Copy the data below in full, exactly as it appears.
◆ ◆ ◆ ◆ ◆ ◆ ◆
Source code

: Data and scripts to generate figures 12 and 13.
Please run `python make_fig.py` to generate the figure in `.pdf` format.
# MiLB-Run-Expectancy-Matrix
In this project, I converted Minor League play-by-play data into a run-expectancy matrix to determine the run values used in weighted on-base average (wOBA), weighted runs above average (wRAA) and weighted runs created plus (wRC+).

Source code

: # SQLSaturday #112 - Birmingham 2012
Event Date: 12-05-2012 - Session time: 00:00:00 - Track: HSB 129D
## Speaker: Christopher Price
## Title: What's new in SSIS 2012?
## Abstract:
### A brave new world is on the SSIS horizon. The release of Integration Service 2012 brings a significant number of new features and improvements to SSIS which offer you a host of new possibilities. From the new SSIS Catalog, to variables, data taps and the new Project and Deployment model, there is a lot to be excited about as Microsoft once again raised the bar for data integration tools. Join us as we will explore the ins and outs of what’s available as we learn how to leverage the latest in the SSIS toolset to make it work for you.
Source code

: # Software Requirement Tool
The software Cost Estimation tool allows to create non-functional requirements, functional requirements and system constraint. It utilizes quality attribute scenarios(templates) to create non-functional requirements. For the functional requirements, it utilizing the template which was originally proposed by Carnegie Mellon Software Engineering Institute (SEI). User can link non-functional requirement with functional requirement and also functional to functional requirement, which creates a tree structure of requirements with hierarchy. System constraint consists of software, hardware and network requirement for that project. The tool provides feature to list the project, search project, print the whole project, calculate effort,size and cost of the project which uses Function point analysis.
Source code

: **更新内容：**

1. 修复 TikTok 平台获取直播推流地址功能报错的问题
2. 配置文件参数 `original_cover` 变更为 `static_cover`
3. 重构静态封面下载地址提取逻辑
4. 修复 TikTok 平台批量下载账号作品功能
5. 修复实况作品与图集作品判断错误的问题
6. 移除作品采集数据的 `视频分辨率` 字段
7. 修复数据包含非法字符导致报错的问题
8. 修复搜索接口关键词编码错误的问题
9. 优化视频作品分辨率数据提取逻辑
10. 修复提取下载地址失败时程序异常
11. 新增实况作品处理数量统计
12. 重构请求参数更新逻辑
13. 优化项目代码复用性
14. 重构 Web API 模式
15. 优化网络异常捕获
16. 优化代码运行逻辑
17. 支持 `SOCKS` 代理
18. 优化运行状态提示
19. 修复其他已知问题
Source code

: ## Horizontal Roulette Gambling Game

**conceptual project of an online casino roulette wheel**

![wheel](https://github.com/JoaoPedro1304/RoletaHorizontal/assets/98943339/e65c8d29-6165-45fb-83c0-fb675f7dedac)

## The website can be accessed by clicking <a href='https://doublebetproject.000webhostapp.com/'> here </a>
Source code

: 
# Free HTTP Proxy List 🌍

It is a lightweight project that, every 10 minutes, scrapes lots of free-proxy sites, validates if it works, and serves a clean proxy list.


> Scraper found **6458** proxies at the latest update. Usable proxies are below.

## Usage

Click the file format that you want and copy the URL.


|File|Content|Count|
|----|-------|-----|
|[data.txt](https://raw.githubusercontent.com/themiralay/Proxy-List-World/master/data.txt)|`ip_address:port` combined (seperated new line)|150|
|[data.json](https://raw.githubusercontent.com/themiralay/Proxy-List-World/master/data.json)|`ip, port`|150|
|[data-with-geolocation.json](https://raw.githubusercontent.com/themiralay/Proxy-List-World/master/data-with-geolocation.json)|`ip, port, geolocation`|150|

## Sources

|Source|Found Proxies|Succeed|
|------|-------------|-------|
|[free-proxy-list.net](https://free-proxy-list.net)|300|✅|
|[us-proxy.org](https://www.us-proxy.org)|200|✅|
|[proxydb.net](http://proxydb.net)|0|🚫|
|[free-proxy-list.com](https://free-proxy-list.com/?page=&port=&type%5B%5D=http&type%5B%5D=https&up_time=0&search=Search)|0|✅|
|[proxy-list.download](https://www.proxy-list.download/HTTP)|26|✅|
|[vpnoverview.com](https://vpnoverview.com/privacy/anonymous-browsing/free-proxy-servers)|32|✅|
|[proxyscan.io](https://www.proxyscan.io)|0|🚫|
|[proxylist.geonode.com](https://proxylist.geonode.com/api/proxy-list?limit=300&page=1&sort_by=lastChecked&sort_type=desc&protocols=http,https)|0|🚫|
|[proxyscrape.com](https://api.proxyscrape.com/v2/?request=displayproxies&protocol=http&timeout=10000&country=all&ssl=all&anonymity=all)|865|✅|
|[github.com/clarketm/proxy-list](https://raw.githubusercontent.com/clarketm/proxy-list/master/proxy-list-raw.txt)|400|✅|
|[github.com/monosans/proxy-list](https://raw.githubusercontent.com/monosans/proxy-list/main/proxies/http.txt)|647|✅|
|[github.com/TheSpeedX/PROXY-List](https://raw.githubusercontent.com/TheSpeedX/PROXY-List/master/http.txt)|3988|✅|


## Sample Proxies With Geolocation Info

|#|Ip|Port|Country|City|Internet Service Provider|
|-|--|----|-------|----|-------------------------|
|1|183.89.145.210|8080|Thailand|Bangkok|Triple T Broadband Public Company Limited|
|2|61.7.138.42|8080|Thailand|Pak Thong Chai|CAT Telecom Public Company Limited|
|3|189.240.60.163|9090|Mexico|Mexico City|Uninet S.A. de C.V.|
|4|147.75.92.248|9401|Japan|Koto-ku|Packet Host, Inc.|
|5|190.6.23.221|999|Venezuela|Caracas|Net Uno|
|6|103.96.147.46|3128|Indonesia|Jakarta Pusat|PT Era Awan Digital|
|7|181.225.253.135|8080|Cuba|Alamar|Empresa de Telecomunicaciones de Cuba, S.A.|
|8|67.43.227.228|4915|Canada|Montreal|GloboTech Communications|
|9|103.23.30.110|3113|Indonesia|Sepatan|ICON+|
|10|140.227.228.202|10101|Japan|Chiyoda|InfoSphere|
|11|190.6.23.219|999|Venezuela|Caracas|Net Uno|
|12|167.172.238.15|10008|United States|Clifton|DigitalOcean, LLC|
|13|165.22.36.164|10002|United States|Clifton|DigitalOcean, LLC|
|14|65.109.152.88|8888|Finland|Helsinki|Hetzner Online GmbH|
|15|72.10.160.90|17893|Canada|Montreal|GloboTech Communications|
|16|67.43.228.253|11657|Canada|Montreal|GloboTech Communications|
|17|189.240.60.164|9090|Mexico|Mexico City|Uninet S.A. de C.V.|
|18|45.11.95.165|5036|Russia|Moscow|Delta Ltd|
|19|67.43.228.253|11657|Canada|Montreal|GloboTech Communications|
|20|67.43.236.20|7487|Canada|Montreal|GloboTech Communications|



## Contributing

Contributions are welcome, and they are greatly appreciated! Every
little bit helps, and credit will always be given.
◆ ◆ ◆ ◆ ◆ ◆ ◆
RESPONSE AREA:
Source code

: Data and scripts to generate figures 12 and 13.
Please run `python make_fig.py` to generate the figure in `.pdf` format.
# MiLB-Run-Expectancy-Matrix
In this project, I converted Minor League play-by-play data into a run-expectancy matrix to determine the run values used in weighted on-base average (wOBA), weighted runs above average (wRAA) and weighted runs created plus (wRC+).

Source code

: # SQLSaturday #112 - Birmingham 2012
Event Date: 12-05-2012 - Session time: 00:00:00 - Track: HSB 129D
## Speaker: Christopher Price
## Title: What's new in SSIS 2012?
## Abstract:
### A brave new world is on the SSIS horizon. The release of Integration Service 2012 brings a significant number of new features and improvements to SSIS which offer you a host of new possibilities. From the new SSIS Catalog, to variables, data taps and the new Project and Deployment model, there is a lot to be excited about as Microsoft once again raised the bar for data integration tools. Join us as we will explore the ins and outs of what’s available as we learn how to leverage the latest in the SSIS toolset to make it work for you.
Source code

: # Software Requirement Tool
The software Cost Estimation tool allows to create non-functional requirements, functional requirements and system constraint. It utilizes quality attribute scenarios(templates) to create non-functional requirements. For the functional requirements, it utilizing the template which was originally proposed by Carnegie Mellon Software Engineering Institute (SEI). User can link non-functional requirement with functional requirement and also functional to functional requirement, which creates a tree structure of requirements with hierarchy. System constraint consists of software, hardware and network requirement for that project. The tool provides feature to list the project, search project, print the whole project, calculate effort,size and cost of the project which uses Function point analysis.
Source code

: **更新内容：**

1. 修复 TikTok 平台获取直播推流地址功能报错的问题
2. 配置文件参数 `original_cover` 变更为 `static_cover`
3. 重构静态封面下载地址提取逻辑
4. 修复 TikTok 平台批量下载账号作品功能
5. 修复实况作品与图集作品判断错误的问题
6. 移除作品采集数据的 `视频分辨率` 字段
7. 修复数据包含非法字符导致报错的问题
8. 修复搜索接口关键词编码错误的问题
9. 优化视频作品分辨率数据提取逻辑
10. 修复提取下载地址失败时程序异常
11. 新增实况作品处理数量统计
12. 重构请求参数更新逻辑
13. 优化项目代码复用性
14. 重构 Web API 模式
15. 优化网络异常捕获
16. 优化代码运行逻辑
17. 支持 `SOCKS` 代理
18. 优化运行状态提示
19. 修复其他已知问题
Source code

: ## Horizontal Roulette Gambling Game

**conceptual project of an online casino roulette wheel**

![wheel](https://github.com/JoaoPedro1304/RoletaHorizontal/assets/98943339/e65c8d29-6165-45fb-83c0-fb675f7dedac)

## The website can be accessed by clicking <a href='https://doublebetproject.000webhostapp.com/'> here </a>
Source code

: 
# Free HTTP Proxy List 🌍

It is a lightweight project that, every 10 minutes, scrapes lots of free-proxy sites, validates if it works, and serves a clean proxy list.


> Scraper found **6458** proxies at the latest update. Usable proxies are below.

## Usage

Click the file format that you want and copy the URL.


|File|Content|Count|
|----|-------|-----|
|[data.txt](https://raw.githubusercontent.com/themiralay/Proxy-List-World/master/data.txt)|`ip_address:port` combined (seperated new line)|150|
|[data.json](https://raw.githubusercontent.com/themiralay/Proxy-List-World/master/data.json)|`ip, port`|150|
|[data-with-geolocation.json](https://raw.githubusercontent.com/themiralay/Proxy-List-World/master/data-with-geolocation.json)|`ip, port, geolocation`|150|

## Sources

|Source|Found Proxies|Succeed|
|------|-------------|-------|
|[free-proxy-list.net](https://free-proxy-list.net)|300|✅|
|[us-proxy.org](https://www.us-proxy.org)|200|✅|
|[proxydb.net](http://proxydb.net)|0|🚫|
|[free-proxy-list.com](https://free-proxy-list.com/?page=&port=&type%5B%5D=http&type%5B%5D=https&up_time=0&search=Search)|0|✅|
|[proxy-list.download](https://www.proxy-list.download/HTTP)|26|✅|
|[vpnoverview.com](https://vpnoverview.com/privacy/anonymous-browsing/free-proxy-servers)|32|✅|
|[proxyscan.io](https://www.proxyscan.io)|0|🚫|
|[proxylist.geonode.com](https://proxylist.geonode.com/api/proxy-list?limit=300&page=1&sort_by=lastChecked&sort_type=desc&protocols=http,https)|0|🚫|
|[proxyscrape.com](https://api.proxyscrape.com/v2/?request=displayproxies&protocol=http&timeout=10000&country=all&ssl=all&anonymity=all)|865|✅|
|[github.com/clarketm/proxy-list](https://raw.githubusercontent.com/clarketm/proxy-list/master/proxy-list-raw.txt)|400|✅|
|[github.com/monosans/proxy-list](https://raw.githubusercontent.com/monosans/proxy-list/main/proxies/http.txt)|647|✅|
|[github.com/TheSpeedX/PROXY-List](https://raw.githubusercontent.com/TheSpeedX/PROXY-List/master/http.txt)|3988|✅|


## Sample Proxies With Geolocation Info

|#|Ip|Port|Country|City|Internet Service Provider|
|-|--|----|-------|----|-------------------------|
|1|183.89.145.210|8080|Thailand|Bangkok|Triple T Broadband Public Company Limited|
|2|61.7.138.42|8080|Thailand|Pak Thong Chai|CAT Telecom Public Company Limited|
|3|189.240.60.163|9090|Mexico|Mexico City|Uninet S.A. de C.V.|
|4|147.75.92.248|9401|Japan|Koto-ku|Packet Host, Inc.|
|5|190.6.23.221|999|Venezuela|Caracas|Net Uno|
|6|103.96.147.46|3128|Indonesia|Jakarta Pusat|PT Era Awan Digital|
|7|181.225.253.135|8080|Cuba|Alamar|Empresa de Telecomunicaciones de Cuba, S.A.|
|8|67.43.227.228|4915|Canada|Montreal|GloboTech Communications|
|9|103.23.30.110|3113|Indonesia|Sepatan|ICON+|
|10|140.227.228.202|10101|Japan|Chiyoda|InfoSphere|
|11|190.6.23.219|999|Venezuela|Caracas|Net Uno|
|12|167.172.238.15|10008|United States|Clifton|DigitalOcean, LLC|
|13|165.22.36.164|10002|United States|Clifton|DigitalOcean, LLC|
|14|65.109.152.88|8888|Finland|Helsinki|Hetzner Online GmbH|
|15|72.10.160.90|17893|Canada|Montreal|GloboTech Communications|
|16|67.43.228.253|11657|Canada|Montreal|GloboTech Communications|
|17|189.240.60.164|9090|Mexico|Mexico City|Uninet S.A. de C.V.|
|18|45.11.95.165|5036|Russia|Moscow|Delta Ltd|
|19|67.43.228.253|11657|Canada|Montreal|GloboTech Communications|
|20|67.43.236.20|7487|Canada|Montreal|GloboTech Communications|



## Contributing

Contributions are welcome, and they are greatly appreciated! Every
little bit helps, and credit will always be given.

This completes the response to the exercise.